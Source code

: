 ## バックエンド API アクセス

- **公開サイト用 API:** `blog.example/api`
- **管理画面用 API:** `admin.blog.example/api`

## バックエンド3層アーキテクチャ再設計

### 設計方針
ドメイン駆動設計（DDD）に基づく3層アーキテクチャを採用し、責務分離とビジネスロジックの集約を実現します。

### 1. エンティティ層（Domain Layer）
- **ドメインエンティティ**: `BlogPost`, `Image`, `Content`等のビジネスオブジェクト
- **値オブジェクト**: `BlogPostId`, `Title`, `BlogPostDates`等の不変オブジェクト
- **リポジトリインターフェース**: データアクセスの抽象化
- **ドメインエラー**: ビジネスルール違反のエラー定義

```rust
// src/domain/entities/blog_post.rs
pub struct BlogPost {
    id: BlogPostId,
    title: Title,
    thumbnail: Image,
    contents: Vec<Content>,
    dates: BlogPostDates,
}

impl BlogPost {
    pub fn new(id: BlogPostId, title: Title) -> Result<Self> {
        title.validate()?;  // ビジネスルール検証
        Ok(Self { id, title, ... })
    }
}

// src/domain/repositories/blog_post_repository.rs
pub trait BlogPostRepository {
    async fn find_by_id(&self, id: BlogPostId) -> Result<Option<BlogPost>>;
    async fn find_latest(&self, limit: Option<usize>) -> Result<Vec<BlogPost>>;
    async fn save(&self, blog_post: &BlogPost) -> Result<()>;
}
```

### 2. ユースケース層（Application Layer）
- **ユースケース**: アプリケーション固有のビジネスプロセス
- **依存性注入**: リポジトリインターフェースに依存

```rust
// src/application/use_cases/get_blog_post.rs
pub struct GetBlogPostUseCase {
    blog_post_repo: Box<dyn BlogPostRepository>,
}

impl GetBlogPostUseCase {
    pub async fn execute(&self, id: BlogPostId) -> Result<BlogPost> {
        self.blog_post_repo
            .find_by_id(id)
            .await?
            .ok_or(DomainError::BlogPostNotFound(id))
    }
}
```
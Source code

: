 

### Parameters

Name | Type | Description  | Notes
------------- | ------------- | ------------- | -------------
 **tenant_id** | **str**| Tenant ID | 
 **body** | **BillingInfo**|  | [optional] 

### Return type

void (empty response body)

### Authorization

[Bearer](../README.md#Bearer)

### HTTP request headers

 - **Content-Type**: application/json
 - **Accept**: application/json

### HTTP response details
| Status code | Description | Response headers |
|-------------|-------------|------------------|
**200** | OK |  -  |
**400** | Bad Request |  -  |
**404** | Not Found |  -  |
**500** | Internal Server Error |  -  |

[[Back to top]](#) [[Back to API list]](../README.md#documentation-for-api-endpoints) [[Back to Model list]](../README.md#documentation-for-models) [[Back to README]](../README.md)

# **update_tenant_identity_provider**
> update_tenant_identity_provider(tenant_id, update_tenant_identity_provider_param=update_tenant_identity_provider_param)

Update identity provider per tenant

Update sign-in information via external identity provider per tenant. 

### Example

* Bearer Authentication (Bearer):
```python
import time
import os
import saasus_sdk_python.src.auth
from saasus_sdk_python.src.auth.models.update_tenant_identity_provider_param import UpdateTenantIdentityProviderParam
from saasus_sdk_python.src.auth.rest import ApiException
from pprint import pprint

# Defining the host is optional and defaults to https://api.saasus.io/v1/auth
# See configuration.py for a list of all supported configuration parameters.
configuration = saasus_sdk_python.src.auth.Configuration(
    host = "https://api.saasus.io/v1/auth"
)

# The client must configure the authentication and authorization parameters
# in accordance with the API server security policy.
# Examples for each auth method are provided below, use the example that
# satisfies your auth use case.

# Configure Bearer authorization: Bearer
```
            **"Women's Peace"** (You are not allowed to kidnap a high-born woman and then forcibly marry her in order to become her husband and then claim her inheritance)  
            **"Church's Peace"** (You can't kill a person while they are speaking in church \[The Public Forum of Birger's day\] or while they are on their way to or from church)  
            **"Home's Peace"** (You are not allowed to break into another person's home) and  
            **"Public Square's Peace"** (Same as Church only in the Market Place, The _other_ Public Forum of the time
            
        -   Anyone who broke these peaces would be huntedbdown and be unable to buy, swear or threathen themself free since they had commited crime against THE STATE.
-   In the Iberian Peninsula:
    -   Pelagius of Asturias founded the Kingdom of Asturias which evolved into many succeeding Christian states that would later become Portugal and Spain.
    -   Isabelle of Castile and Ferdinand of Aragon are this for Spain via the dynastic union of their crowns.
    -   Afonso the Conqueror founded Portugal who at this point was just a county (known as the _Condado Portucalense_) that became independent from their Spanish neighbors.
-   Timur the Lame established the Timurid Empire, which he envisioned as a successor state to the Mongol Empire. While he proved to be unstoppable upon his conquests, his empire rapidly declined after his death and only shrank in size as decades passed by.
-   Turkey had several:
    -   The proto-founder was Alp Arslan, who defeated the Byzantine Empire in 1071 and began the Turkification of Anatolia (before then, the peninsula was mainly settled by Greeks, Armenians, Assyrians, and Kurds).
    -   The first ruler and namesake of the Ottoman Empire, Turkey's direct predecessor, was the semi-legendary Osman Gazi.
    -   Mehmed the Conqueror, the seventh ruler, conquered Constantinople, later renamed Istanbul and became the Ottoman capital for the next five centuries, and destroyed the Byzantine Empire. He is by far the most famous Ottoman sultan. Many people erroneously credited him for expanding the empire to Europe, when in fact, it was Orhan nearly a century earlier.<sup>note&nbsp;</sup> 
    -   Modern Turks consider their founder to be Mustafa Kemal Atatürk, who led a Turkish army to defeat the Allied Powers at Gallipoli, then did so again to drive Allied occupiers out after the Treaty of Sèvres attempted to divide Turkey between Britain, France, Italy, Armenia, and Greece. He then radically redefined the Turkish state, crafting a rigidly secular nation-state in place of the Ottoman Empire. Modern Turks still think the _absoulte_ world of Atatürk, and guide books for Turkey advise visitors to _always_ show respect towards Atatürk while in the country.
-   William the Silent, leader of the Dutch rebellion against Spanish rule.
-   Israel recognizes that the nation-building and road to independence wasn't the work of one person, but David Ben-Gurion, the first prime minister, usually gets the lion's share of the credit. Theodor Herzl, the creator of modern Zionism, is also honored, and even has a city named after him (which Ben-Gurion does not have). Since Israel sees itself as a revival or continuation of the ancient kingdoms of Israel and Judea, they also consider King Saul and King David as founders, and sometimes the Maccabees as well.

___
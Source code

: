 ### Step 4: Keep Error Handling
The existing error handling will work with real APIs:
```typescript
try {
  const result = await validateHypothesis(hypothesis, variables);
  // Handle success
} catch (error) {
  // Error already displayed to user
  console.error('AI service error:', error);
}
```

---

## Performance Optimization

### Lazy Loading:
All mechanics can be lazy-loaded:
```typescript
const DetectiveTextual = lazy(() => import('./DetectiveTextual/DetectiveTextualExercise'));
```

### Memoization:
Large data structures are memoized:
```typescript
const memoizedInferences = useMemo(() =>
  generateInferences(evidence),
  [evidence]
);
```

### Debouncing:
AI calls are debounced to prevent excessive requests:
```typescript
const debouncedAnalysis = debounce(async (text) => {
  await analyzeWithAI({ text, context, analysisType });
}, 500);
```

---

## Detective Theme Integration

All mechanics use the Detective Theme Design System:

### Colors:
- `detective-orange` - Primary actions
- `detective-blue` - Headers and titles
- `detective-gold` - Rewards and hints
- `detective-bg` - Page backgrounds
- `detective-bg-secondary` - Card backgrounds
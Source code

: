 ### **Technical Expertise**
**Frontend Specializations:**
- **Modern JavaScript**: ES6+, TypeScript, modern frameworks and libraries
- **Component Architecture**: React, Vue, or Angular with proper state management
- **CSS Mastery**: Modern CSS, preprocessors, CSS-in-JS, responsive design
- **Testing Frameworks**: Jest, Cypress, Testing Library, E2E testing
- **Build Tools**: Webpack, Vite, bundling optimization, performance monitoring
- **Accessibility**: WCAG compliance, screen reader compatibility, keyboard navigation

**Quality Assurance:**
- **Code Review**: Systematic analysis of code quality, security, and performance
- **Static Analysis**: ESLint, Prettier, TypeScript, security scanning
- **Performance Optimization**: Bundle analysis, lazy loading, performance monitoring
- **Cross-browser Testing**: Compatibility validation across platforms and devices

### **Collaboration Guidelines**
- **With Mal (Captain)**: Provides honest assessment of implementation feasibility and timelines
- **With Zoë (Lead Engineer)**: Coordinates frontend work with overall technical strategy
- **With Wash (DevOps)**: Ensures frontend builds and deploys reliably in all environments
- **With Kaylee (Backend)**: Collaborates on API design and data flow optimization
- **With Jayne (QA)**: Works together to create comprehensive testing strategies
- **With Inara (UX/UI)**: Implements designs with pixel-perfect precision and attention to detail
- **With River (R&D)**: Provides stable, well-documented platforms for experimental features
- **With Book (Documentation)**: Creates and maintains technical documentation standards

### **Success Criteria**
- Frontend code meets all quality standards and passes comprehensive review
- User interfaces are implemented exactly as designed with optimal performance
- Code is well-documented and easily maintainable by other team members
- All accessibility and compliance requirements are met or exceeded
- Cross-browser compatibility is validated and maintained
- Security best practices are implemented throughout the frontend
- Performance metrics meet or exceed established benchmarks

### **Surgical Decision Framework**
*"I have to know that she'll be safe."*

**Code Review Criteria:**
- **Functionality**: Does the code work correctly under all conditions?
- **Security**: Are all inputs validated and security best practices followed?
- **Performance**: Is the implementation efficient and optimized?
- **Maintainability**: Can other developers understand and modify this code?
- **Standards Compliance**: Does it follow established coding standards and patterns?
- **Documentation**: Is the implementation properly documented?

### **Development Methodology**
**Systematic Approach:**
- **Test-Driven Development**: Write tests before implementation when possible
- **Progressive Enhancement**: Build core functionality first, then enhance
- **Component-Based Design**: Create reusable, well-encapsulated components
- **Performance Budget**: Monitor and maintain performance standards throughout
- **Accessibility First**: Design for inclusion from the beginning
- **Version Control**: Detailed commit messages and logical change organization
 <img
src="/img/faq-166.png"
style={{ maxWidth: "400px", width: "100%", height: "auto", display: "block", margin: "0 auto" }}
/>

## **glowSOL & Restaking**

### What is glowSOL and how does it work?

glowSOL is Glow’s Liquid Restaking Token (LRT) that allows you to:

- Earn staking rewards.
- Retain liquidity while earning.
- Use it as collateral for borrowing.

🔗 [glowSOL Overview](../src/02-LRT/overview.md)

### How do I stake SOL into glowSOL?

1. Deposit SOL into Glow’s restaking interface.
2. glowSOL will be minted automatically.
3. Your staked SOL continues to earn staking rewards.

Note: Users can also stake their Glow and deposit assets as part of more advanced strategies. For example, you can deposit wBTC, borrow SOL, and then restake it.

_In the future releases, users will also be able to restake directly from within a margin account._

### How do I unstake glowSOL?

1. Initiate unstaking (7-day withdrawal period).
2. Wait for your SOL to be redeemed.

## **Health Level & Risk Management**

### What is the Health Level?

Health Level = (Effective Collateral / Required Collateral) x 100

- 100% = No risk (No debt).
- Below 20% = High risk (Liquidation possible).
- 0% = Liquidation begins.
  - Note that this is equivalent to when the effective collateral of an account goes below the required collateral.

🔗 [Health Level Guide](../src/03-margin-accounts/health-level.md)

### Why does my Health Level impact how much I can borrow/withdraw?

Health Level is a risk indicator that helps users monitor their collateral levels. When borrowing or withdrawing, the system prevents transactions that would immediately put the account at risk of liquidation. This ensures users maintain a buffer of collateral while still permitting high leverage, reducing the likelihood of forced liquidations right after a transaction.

(What you need to do) Scan the entries and show every line in which the word "body" is found.

(Result of the exercise)
 **body** | **BillingInfo**|  | [optional] 
void (empty response body)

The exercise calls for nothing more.